As an embedded developer who may have an application running on a single processor and would like to improve your performance or performance per watt by moving to multicore, you’d likely want to know and answer to this question: Is there a magic bullet? In other words, can you just move your application on to a multicore platform and it will automatically run faster?
Looking for the magic bullet. If you’re using a personal computer or server with multiple applications, it is possible to automatically get performance improvements because the different applications are independent.
Yes, they share the file system on the hard disk and a few other things managed by the OS, but they don’t share data and need to synchronize with each other to perform their services. As long as they are independent and don’t interfere with each other, you likely get performance improvements. However, with an increasing number of cores, you see diminishing returns in this type of system.
In contrast, if you are working with an embedded system, your application would have to automatically be distributed across multiple cores to achieve performance improvement. All applications have some code that is inherently sequential and they generally have areas that can be run concurrently where synchronization is required.
Different parts of an application may also share global variables and may use pointers to reference those global variables. When distributing an application across multiple cores, you gain true concurrency.
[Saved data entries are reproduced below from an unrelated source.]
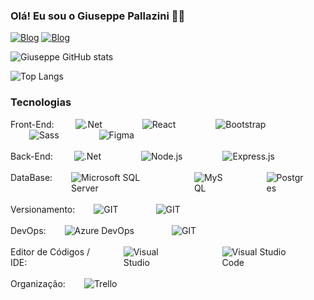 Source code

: 

### Olá! Eu sou o Giuseppe Pallazini 👨‍💻

[![Blog](https://img.shields.io/badge/LinkedIn-0077B5?style=for-the-badge&logo=linkedin&logoColor=white
)](https://www.linkedin.com/in/giuseppe-pallazini/)
[![Blog](https://img.shields.io/badge/GitHub-100000?style=for-the-badge&logo=github&logoColor=white
)](https://github.com/Giuseppe-Pallazini)


![Giuseppe GitHub stats](https://github-readme-stats.vercel.app/api?username=Giuseppe-Pallazini&show_icons=true&theme=dracula)

![Top Langs](https://github-readme-stats.vercel.app/api/top-langs/?username=Giuseppe-Pallazini&layout=compact)


### Tecnologias

<div style="">
    <span> Front-End: </span>
    <img style="margin: 0 30px" alt=".Net" src="https://img.shields.io/badge/.NET-5C2D91?style=for-the-badge&logo=.net&logoColor=white">
    <img style="margin: 0 30px" alt="React" src="https://img.shields.io/badge/React-20232A?style=for-the-badge&logo=react&logoColor=61DAFB">
    <img style="margin: 0 30px" alt="Bootstrap" src="https://img.shields.io/badge/Bootstrap-563D7C?style=for-the-badge&logo=bootstrap&logoColor=white">
    <img style="margin: 0 30px" alt="Sass" src="https://img.shields.io/badge/Sass-CC6699?style=for-the-badge&logo=sass&logoColor=white">
    <img style="margin: 0 30px" alt="Figma" src="https://img.shields.io/badge/Figma-F24E1E?style=for-the-badge&logo=figma&logoColor=white">
</div>
<br/>
<div style="">
    <span> Back-End: </span>
    <img style="margin: 0 30px" alt=".Net" src="https://img.shields.io/badge/.NET-5C2D91?style=for-the-badge&logo=.net&logoColor=white">
    <img style="margin: 0 30px" alt="Node.js" src="https://img.shields.io/badge/Node.js-43853D?style=for-the-badge&logo=node.js&logoColor=white">
    <img style="margin: 0 30px" alt="Express.js" src="https://img.shields.io/badge/Express.js-404D59?style=for-the-badge">
</div>
<br/>
<div style="display: flex;">
    <span> DataBase: </span>
    <img style="margin: 0 30px" alt="Microsoft SQL Server" src="https://img.shields.io/badge/Microsoft_SQL_Server-CC2927?style=for-the-badge&logo=microsoft-sql-server&logoColor=white">
    <img style="margin: 0 30px" alt="MySQL" src="https://img.shields.io/badge/MySQL-005C84?style=for-the-badge&logo=mysql&logoColor=white">
    <img style="margin: 0 30px" alt="Postgres" src="https://img.shields.io/badge/PostgreSQL-316192?style=for-the-badge&logo=postgresql&logoColor=white">
</div>
<br/>
<div style="display: flex;">
    <span> Versionamento: </span>
    <img style="margin: 0 30px" alt="GIT" src="https://img.shields.io/badge/GIT-E44C30?style=for-the-badge&logo=git&logoColor=white">
    <img style="margin: 0 30px" alt="GIT" src="https://img.shields.io/badge/GitHub-100000?style=for-the-badge&logo=github&logoColor=white">
</div>
<br/>
<div style="display: flex;">
    <span> DevOps: </span>
    <img style="margin: 0 30px" alt="Azure DevOps" src="https://img.shields.io/badge/Azure_DevOps-0078D7?style=for-the-badge&logo=azure-devops&logoColor=white">
    <img style="margin: 0 30px" alt="GIT" src="https://img.shields.io/badge/GitLab-330F63?style=for-the-badge&logo=gitlab&logoColor=white">
</div>
<br/>
<div style="display: flex;">
    <span> Editor de Códigos / IDE: </span>
    <img style="margin: 0 30px" alt="Visual Studio" src="https://img.shields.io/badge/Visual_Studio-5C2D91?style=for-the-badge&logo=visual%20studio&logoColor=white">
    <img style="margin: 0 30px" alt="Visual Studio Code" src="    https://img.shields.io/badge/Visual_Studio_Code-0078D4?style=for-the-badge&logo=visual%20studio%20code&logoColor=white">
</div>
<br/>
<div style="display: flex;">
    <span> Organização: </span>
    <img style="margin-left: 30px;" alt="Trello" src="https://img.shields.io/badge/Trello-0052CC?style=for-the-badge&logo=trello&logoColor=white">
</div>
This means that global variables that could safely be accessed in a single processor situation, have to be safeguarded to avoid the multiple cores accessing the variables at the same time and corrupting the data.
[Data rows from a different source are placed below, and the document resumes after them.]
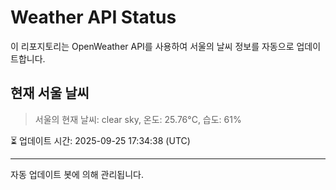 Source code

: 
# Weather API Status

이 리포지토리는 OpenWeather API를 사용하여 서울의 날씨 정보를 자동으로 업데이트합니다.

## 현재 서울 날씨
> 서울의 현재 날씨: clear sky, 온도: 25.76°C, 습도: 61%

⏳ 업데이트 시간: 2025-09-25 17:34:38 (UTC)

---
자동 업데이트 봇에 의해 관리됩니다.
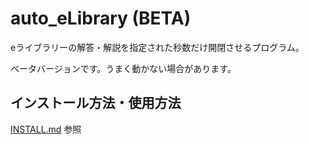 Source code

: # auto_eLibrary (BETA)
eライブラリーの解答・解説を指定された秒数だけ開閉させるプログラム。

ベータバージョンです。うまく動かない場合があります。


## インストール方法・使用方法
[INSTALL.md](INSTALL.md) 参照
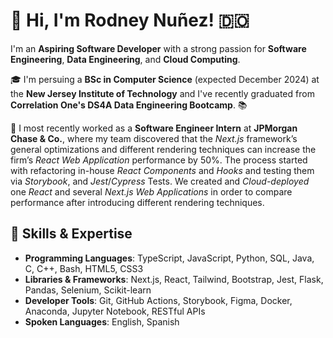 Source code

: # 👋 Hi, I'm Rodney Nuñez! 🇩🇴

I'm an **Aspiring Software Developer** with a strong passion for **Software Engineering**, **Data Engineering**, and **Cloud Computing**.

🎓 I'm persuing a **BSc in Computer Science** (expected December 2024) at the **New Jersey Institute of Technology** and I've recently graduated from **Correlation One's DS4A Data Engineering Bootcamp**. 📚

🏢 I most recently worked as a **Software Engineer Intern** at **JPMorgan Chase & Co.**, where my team discovered that the *Next.js* framework’s general optimizations and different rendering techniques can increase the firm’s *React Web Application* performance by 50%. The process started with refactoring in-house *React Components* and *Hooks* and testing them via *Storybook*, and *Jest*/*Cypress* Tests. We created and *Cloud-deployed* one *React* and several *Next.js Web Applications* in order to compare performance after introducing different rendering techniques.


## 🧠 Skills & Expertise

* **Programming Languages**: TypeScript, JavaScript, Python, SQL, Java, C, C++, Bash, HTML5, CSS3
* **Libraries & Frameworks**: Next.js, React, Tailwind, Bootstrap, Jest, Flask, Pandas, Selenium, Scikit-learn
* **Developer Tools**: Git, GitHub Actions, Storybook, Figma, Docker, Anaconda, Jupyter Notebook, RESTful APIs
* **Spoken Languages**: English, Spanish

<!--
**rod608/rod608** is a ✨ _special_ ✨ repository because its `README.md` (this file) appears on your GitHub profile.

Here are some ideas to get you started:

- 🔭 I’m currently working on ...
- 🌱 I’m currently learning ...
- 👯 I’m looking to collaborate on ...
- 🤔 I’m looking for help with ...
- 💬 Ask me about ...
- 📫 How to reach me: ...
- 😄 Pronouns: ...
- ⚡ Fun fact: ...
-->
You may now be wondering how you can combine speed, planning, continuous assessment and adjustment in a multicore approach to achieve desired results in the shortest period of time.
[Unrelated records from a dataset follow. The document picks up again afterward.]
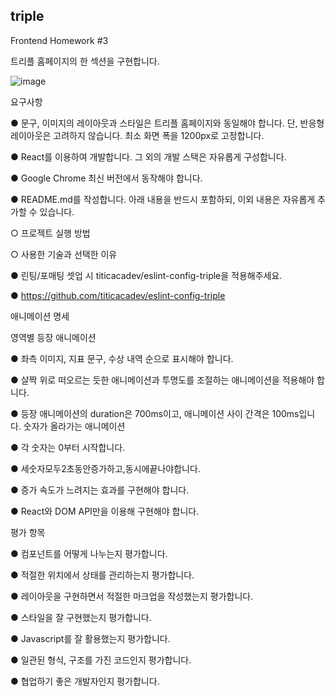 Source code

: ## triple

Frontend Homework #3

트리플 홈페이지의 한 섹션을 구현합니다.

![image](https://user-images.githubusercontent.com/61128538/174728224-876f15b2-9dc6-405f-9fb6-9192d92f56c1.png)


요구사항

● 문구, 이미지의 레이아웃과 스타일은 트리플 홈페이지와 동일해야 합니다. 단, 반응형 레이아웃은 고려하지 않습니다. 최소 화면 폭을 1200px로 고정합니다.

● React를 이용하여 개발합니다. 그 외의 개발 스택은 자유롭게 구성합니다.

● Google Chrome 최신 버전에서 동작해야 합니다.

● README.md를 작성합니다. 아래 내용을 반드시 포함하되, 이외 내용은 자유롭게
추가할 수 있습니다.

○ 프로젝트 실행 방법

○ 사용한 기술과 선택한 이유

● 린팅/포매팅 셋업 시 titicacadev/eslint-config-triple을 적용해주세요.

● https://github.com/titicacadev/eslint-config-triple

애니메이션 명세

영역별 등장 애니메이션

● 좌측 이미지, 지표 문구, 수상 내역 순으로 표시해야 합니다.

● 살짝 위로 떠오르는 듯한 애니메이션과 투명도를 조절하는 애니메이션을
적용해야 합니다.

● 등장 애니메이션의 duration은 700ms이고, 애니메이션 사이 간격은 100ms입니다.
숫자가 올라가는 애니메이션

● 각 숫자는 0부터 시작합니다.

● 세숫자모두2초동안증가하고,동시에끝나야합니다.

● 증가 속도가 느려지는 효과를 구현해야 합니다.

● React와 DOM API만을 이용해 구현해야 합니다.

평가 항목

● 컴포넌트를 어떻게 나누는지 평가합니다.

● 적절한 위치에서 상태를 관리하는지 평가합니다.

● 레이아웃을 구현하면서 적절한 마크업을 작성했는지 평가합니다.

● 스타일을 잘 구현했는지 평가합니다.

● Javascript를 잘 활용했는지 평가합니다.

● 일관된 형식, 구조를 가진 코드인지 평가합니다.

● 협업하기 좋은 개발자인지 평가합니다.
You must first start by selecting an appropriate programming model for a current project that potentially offers long-term cost savings in future projects if done right.
Four common models that are familiar to embedded system programmers are OpenMP (Open Multiprocessing), OpenCL (Open Computing Language), as well as two message passing-based protocols: MPI (Message Passing Interface) and MCAPI (Multicore Communications API).
OpenMP is commonly used for loop processing across multiple cores in SMP environments. OpenMP is a language extension using preprocessor directives and is used in systems with general purpose SMP Operating Systems such as Linux, as well as in systems with shared memory and homogeneous cores.
While embedded systems may include general purpose computing elements, they often have some requirements better served with asymmetrical approaches, which go beyond the focus area of OpenMP. The OpenMP Architecture Review Board (ARB), a technology consortium, manages OpenMP.
OpenCL is primarily used for GPU programming. It is a framework for writing programs that span CPUs, GPUs (graphics processing unit) and potentially other processors. OpenCL provides a path to execute applications that go beyond graphics processing, for example vector and math processing, covering some areas of embedded computing. The OpenCL open standard is maintained by the Khronos Group.